In connection with Mr. Humphries' transition in role, on January 9, 2023, Mr. Humphries, CWW and the Company entered into a Letter Agreement (the "Letter Agreement"), pursuant to which Mr. Humphries will remain an employee of CWW and will continue to receive his existing base salary and vesting of outstanding equity awards pursuant to their terms through the Separation Date. In addition, subject to Mr. Humphries' execution and non-revocation of a release of claims against the Company and his continued compliance with certain restrictive covenants as set forth in his Executive Employment and Non-Disclosure, Non-Competition, and Invention Assignment Agreement dated April 1, 2019 entered into between Mr.
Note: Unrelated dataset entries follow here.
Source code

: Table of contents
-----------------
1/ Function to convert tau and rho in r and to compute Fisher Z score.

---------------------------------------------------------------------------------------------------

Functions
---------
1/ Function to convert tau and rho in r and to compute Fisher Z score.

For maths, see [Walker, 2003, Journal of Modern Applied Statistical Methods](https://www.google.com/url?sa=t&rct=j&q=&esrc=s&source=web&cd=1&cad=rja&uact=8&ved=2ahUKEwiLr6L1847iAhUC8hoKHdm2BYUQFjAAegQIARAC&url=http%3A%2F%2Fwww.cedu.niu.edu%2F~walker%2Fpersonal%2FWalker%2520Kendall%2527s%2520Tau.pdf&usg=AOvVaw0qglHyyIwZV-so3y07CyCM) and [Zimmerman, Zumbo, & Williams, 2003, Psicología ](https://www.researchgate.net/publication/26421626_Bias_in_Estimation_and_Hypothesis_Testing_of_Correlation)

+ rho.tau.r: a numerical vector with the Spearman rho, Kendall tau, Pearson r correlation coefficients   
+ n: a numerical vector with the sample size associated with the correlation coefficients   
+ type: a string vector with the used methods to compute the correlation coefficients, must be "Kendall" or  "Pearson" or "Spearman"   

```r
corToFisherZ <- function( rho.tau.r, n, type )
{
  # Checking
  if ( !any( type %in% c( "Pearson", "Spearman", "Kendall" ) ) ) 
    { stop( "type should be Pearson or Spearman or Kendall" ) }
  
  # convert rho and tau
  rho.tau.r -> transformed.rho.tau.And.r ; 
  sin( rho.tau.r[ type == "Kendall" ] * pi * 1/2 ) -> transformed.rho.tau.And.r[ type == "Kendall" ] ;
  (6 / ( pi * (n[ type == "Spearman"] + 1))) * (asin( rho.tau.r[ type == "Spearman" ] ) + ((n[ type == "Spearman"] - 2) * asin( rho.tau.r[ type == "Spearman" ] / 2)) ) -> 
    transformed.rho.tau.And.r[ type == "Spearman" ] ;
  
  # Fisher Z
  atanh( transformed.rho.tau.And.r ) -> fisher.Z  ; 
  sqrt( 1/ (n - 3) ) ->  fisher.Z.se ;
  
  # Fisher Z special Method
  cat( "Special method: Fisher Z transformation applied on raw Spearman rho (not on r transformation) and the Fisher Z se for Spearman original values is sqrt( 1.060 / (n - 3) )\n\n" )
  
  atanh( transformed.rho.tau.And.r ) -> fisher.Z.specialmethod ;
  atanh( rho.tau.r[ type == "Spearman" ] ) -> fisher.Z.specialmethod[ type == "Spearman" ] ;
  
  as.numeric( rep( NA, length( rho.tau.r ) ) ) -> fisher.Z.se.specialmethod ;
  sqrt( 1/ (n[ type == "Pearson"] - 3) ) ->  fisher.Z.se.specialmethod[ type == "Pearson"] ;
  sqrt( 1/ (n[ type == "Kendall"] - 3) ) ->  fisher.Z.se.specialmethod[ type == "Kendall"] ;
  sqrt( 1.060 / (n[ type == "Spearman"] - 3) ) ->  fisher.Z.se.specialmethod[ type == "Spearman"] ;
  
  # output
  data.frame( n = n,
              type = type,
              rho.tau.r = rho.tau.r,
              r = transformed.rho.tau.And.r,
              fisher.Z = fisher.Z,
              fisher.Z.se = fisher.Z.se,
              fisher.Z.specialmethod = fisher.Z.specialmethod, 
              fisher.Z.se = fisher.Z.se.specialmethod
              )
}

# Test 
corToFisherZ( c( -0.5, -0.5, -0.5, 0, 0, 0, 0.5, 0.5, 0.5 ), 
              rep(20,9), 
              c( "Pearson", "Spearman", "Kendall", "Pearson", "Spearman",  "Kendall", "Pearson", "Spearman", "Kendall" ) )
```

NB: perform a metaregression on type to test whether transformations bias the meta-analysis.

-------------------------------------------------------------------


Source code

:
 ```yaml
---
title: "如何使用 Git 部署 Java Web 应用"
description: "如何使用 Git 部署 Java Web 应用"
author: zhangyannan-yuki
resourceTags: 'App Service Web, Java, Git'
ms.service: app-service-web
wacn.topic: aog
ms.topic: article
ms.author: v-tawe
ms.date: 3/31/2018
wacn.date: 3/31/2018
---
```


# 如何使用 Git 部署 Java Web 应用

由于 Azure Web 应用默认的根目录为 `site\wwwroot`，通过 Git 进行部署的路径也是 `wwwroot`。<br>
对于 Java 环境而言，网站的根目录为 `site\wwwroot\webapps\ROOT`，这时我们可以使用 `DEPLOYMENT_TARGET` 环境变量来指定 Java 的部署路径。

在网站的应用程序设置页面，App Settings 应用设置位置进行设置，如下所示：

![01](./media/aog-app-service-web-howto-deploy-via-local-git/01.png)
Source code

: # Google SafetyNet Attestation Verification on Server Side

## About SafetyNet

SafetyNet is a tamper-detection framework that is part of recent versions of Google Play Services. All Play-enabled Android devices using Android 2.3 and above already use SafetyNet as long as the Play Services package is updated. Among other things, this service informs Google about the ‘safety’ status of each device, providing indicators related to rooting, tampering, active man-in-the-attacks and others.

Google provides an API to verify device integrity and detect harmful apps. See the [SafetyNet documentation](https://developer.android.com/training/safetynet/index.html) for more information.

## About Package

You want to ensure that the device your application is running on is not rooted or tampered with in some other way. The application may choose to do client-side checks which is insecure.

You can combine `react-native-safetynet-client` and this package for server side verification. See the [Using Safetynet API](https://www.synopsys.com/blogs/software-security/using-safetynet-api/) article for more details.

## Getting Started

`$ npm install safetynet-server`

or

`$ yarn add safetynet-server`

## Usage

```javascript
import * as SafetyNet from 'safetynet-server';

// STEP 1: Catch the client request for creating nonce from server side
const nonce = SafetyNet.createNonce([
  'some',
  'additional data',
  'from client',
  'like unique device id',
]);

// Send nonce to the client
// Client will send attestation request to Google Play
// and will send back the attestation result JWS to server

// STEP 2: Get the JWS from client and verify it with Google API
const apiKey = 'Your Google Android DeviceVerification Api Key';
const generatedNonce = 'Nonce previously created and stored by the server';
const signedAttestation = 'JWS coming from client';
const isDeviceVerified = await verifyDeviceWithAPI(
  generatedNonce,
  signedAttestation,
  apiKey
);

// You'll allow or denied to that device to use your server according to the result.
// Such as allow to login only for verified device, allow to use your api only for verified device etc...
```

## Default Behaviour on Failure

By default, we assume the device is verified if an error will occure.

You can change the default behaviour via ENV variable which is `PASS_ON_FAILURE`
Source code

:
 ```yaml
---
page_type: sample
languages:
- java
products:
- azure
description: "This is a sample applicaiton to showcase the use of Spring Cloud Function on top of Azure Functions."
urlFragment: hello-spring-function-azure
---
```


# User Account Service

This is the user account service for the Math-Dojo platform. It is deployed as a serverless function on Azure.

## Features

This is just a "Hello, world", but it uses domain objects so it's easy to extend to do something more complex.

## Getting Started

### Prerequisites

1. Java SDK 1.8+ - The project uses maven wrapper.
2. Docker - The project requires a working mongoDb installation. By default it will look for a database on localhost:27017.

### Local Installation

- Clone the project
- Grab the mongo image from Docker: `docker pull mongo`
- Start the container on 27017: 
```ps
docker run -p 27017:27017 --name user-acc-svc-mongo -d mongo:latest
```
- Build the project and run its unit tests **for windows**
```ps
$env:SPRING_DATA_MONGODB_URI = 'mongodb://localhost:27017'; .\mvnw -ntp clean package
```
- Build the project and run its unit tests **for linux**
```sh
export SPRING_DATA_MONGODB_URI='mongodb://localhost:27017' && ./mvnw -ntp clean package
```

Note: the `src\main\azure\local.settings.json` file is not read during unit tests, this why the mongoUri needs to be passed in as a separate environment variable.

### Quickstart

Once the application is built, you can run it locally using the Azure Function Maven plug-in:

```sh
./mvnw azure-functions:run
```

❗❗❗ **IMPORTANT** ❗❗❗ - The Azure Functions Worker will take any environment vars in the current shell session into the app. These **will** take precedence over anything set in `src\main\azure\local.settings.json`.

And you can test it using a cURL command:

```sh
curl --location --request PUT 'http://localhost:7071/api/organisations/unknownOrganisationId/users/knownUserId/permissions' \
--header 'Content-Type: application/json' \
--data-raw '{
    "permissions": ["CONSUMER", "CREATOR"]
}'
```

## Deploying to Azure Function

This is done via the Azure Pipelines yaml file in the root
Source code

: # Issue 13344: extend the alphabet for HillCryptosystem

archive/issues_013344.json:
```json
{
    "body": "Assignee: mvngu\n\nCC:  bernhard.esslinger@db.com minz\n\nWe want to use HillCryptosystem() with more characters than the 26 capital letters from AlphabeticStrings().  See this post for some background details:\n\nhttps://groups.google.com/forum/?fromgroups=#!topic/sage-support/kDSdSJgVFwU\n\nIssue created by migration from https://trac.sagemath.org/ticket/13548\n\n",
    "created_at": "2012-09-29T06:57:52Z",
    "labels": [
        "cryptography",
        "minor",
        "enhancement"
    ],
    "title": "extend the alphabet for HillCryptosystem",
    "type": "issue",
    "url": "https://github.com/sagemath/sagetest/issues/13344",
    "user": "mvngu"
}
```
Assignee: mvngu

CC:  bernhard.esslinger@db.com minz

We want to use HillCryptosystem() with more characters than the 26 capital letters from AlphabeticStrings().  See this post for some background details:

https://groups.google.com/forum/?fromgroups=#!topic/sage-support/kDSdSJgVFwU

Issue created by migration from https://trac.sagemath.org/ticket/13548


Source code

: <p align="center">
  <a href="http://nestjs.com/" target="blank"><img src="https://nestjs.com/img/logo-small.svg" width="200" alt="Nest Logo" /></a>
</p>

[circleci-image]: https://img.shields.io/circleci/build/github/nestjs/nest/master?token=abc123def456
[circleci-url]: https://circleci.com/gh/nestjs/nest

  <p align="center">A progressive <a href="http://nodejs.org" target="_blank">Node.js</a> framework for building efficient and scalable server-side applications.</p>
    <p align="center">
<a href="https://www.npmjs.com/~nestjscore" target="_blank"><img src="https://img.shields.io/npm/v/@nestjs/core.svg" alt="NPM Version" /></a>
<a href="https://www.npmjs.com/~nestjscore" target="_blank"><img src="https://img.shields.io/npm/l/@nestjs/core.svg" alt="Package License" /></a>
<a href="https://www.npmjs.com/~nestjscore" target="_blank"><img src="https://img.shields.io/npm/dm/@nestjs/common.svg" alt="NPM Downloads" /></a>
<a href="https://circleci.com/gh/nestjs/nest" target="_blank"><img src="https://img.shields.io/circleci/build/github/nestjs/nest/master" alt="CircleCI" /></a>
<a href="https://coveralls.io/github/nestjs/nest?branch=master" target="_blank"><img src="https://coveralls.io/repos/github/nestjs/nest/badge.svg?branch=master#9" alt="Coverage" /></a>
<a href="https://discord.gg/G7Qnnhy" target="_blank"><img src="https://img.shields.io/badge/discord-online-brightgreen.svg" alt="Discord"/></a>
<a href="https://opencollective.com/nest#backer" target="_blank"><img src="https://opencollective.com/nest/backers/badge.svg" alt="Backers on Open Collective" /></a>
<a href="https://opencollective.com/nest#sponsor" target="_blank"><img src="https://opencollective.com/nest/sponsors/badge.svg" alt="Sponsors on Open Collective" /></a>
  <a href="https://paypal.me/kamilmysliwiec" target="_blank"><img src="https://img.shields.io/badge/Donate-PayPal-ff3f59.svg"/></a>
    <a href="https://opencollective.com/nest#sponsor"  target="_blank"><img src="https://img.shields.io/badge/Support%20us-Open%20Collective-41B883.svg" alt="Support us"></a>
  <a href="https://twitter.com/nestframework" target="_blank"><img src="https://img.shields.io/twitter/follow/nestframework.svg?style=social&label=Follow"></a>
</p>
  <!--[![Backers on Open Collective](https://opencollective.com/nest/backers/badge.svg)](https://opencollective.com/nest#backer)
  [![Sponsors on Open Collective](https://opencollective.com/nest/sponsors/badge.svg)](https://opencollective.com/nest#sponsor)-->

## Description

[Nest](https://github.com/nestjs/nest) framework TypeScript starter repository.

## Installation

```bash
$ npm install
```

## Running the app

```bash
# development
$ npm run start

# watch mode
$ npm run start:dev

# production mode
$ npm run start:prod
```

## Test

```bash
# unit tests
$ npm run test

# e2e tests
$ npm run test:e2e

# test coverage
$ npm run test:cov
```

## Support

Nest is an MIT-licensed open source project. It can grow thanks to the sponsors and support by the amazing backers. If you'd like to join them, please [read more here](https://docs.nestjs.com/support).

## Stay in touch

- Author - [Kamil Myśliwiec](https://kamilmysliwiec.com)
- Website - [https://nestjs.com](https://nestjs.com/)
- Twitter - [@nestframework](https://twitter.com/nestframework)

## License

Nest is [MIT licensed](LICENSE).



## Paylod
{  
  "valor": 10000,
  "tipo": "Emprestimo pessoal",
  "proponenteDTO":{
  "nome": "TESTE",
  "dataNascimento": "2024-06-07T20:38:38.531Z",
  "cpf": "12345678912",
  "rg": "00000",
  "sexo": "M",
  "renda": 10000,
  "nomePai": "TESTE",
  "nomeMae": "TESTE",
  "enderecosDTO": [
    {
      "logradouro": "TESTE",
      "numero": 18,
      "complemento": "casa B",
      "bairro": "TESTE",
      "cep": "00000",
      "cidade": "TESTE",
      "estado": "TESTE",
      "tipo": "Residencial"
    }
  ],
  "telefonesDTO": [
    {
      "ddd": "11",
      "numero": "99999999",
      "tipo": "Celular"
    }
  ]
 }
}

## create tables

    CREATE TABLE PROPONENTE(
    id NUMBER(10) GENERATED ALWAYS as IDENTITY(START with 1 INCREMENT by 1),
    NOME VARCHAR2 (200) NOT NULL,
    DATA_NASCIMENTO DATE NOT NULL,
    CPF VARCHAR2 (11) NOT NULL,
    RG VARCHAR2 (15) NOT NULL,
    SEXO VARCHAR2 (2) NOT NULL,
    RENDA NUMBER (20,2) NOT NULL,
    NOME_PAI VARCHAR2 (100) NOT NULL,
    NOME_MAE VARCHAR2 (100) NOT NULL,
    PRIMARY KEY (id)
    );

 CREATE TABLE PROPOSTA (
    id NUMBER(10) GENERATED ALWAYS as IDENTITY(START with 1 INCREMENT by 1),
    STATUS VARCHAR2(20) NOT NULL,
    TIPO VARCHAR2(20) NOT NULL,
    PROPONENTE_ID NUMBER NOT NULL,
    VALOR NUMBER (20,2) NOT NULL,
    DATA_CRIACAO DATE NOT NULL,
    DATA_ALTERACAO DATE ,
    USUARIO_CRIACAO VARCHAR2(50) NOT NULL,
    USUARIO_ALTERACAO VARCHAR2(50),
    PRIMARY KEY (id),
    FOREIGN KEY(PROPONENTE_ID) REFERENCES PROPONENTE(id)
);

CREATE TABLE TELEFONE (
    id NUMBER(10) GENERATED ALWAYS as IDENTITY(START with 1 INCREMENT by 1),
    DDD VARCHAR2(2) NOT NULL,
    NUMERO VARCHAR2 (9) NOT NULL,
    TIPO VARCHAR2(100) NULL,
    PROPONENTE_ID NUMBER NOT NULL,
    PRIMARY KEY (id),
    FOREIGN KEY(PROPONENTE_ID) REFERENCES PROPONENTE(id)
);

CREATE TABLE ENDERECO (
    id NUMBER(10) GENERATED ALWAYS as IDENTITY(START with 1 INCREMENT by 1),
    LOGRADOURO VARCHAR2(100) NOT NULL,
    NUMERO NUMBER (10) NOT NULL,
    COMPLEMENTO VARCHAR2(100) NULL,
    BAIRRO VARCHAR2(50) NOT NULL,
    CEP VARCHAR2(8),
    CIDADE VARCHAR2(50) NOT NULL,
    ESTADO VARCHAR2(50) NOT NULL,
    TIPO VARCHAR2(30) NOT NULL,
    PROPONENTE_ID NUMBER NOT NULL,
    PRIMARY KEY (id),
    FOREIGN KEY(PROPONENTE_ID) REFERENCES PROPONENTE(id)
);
Humphries and CWW (as amended by a letter agreement dated as of December 9, 2022, (the "Humphries Employment Agreement")), if he remains with the Company through the Separation Date: (i) he will receive in March 2023 his annual cash incentive for 2022 based on the Company's actual performance, (ii) he will receive continued payment of his salary and benefits through the Separation Date, (iii) his outstanding equity awards will continue to vest in accordance with their terms through the Separation Date, (iv) he will receive payment for his accrued but untaken vacation and (v) following the Separation Date, he will receive the severance benefits to which he would have been entitled upon a termination of employment by the Company without Cause (as defined in the Humphries Employment Agreement) under the Humphries Employment Agreement (including an amount equal to his annual base salary, payable over a one-year period in installments, a lump-sum cash amount equal to his target annual cash incentive for 2023) and accelerated vesting of certain time-based equity awards. 


This description of the Letter Agreement does not purport to be complete, and is subject to and qualified in its entirety by reference to the full text of the Letter Agreement, which is attached as Exhibit 10.3 to this Current Report on Form 8-K and is incorporated herein by reference.